Submitted to: Journal of Helminthology
Publication Type: Peer Reviewed Journal
Publication Acceptance Date: November 24, 2000
Publication Date: N/A
Interpretive Summary: Plant-parasitic nematodes attack all crops of agricultural importance, causing over $10 billion in losses annually to U. S. farmers. One problem facing growers is that environmental concerns will result in the elimination of some of the currently used chemical nematicides from the United States within the next few years. This makes the discovery of environmentally and economically sound replacement control agents critical. One approach is to identify natural targets that can provide the basis for development of novel control approaches. In this paper, we report the discovery of a protein-degrading enzyme within the soybean cyst nematode, a serious pest in the United States. The enzyme is associated with nematode growth and development, and may be connected to infection and feeding of this pest. This discovery is significant because it is the first report of this enzyme in any plant parasitic nematode, and the first to demonstrate a biochemical difference in this enzyme between parasitic and non-parasitic nematodes, identifying this enzyme as a potential natural target. This information will be used by researchers in the agrochemical and agricultural biotechnology industries who are developing safe, selective methods for nematode control.

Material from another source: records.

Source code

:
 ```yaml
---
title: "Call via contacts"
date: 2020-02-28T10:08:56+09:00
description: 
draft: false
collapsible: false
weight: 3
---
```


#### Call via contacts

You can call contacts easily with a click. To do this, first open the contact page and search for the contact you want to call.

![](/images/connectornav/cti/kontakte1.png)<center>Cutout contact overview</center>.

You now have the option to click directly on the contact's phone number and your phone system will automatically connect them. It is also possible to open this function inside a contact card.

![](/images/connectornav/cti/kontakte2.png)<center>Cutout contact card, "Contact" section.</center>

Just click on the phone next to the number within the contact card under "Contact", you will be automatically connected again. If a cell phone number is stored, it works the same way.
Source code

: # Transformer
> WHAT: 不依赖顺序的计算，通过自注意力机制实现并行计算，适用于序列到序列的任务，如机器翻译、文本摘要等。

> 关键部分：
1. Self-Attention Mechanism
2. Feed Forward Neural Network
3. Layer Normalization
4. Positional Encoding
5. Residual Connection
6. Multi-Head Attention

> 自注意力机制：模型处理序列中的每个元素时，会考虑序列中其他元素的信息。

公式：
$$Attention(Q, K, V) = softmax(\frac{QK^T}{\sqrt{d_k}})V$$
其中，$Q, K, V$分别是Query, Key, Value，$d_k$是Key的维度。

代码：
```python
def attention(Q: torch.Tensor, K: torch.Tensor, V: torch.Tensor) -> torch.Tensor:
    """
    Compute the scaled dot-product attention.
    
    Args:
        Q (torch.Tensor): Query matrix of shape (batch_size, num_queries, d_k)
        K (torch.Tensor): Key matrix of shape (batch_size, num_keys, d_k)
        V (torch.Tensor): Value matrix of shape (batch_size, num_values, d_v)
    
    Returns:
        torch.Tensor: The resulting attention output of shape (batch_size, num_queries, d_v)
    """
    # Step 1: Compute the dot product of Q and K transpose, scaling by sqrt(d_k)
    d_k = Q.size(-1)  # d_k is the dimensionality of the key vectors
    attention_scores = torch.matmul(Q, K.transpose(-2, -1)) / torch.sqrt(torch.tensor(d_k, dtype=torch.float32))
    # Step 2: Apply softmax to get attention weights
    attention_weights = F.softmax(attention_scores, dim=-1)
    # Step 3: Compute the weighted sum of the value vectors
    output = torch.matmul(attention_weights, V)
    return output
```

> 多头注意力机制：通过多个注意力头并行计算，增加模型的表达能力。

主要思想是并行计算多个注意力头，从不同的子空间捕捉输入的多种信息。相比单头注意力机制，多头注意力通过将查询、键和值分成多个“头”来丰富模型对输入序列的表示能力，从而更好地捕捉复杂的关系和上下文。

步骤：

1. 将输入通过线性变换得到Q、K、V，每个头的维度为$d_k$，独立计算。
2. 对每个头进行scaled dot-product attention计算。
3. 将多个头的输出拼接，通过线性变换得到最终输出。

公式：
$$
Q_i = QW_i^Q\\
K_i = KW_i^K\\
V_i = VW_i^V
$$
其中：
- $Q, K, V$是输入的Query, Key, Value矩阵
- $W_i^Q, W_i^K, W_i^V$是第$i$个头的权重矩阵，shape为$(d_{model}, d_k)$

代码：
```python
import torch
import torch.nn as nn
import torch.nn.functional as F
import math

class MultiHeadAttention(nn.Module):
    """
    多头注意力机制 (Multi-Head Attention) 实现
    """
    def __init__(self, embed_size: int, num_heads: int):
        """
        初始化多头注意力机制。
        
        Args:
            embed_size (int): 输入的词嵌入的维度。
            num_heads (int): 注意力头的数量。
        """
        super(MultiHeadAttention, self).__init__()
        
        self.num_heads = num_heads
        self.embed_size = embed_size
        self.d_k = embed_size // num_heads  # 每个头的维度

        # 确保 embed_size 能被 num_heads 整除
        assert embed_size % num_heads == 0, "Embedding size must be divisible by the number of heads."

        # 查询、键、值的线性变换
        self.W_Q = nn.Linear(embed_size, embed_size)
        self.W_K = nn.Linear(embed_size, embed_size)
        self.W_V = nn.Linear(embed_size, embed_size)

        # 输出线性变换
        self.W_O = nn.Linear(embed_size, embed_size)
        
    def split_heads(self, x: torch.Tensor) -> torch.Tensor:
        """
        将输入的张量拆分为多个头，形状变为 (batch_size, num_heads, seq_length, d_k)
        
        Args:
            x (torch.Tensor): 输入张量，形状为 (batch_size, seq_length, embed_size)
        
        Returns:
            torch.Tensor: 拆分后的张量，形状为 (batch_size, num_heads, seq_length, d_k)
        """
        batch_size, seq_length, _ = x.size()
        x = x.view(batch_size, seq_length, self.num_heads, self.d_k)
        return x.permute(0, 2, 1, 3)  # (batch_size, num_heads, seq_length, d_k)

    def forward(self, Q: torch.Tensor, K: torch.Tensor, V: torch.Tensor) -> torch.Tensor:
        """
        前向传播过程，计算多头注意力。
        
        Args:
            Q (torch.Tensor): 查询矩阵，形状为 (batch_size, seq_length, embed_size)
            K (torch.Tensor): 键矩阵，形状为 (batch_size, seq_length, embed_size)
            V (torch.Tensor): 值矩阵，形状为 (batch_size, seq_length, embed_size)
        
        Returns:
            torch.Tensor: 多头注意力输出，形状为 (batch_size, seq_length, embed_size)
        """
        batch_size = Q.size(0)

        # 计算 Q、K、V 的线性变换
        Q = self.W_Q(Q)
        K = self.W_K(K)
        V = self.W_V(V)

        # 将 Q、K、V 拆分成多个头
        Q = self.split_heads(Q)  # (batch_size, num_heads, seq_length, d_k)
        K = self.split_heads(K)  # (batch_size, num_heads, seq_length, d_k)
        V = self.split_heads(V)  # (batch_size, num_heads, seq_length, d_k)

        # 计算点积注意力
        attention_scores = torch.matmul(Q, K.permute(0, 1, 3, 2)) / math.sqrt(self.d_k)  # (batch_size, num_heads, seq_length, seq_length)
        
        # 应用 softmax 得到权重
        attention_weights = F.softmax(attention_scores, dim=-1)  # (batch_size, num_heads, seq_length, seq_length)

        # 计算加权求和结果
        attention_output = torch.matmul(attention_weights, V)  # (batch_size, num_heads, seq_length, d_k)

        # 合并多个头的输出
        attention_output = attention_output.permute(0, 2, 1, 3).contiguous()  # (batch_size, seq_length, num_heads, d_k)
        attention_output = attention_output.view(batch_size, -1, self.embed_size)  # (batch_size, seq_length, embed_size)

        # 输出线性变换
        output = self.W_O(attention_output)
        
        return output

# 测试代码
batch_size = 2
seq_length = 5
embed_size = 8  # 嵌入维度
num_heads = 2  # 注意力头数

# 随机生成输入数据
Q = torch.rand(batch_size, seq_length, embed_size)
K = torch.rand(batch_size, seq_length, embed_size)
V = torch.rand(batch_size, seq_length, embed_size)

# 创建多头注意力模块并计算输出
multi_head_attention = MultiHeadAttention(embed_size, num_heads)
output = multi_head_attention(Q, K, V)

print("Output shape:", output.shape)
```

Aminopeptidase activity was detected in extracts of the soybean cyst nematode, Heterodera glycines, using the synthetic substrate L-alanine -4-nitroanilide. All developmental stages examined exhibited activity, including young, maturing and old females, infective juveniles, and eggs. Activity was distributed between soluble and insoluble fractions, with the major portion of total recovered activity consistently in the insoluble portion. Substrate affinity (Km) was similar for all stages examined, ranging from 1.8 to 5.0 mM, and was similar in both soluble and insoluble fractions. Activity was solvent and heat labile, and eluted during size exclusion chromatography between 45KDa and 66KDa molecular weight markers. Aminopeptidase activity was also observed in preparations from the free-living soil nematode Caenorhabditis elegans. Kinetics were similar to H. glycines and both soluble and insoluble fractions were active. The distribution of activity between these fractions was strikingly different from H. glycines, with 90 percent of recovered activity in the soluble form.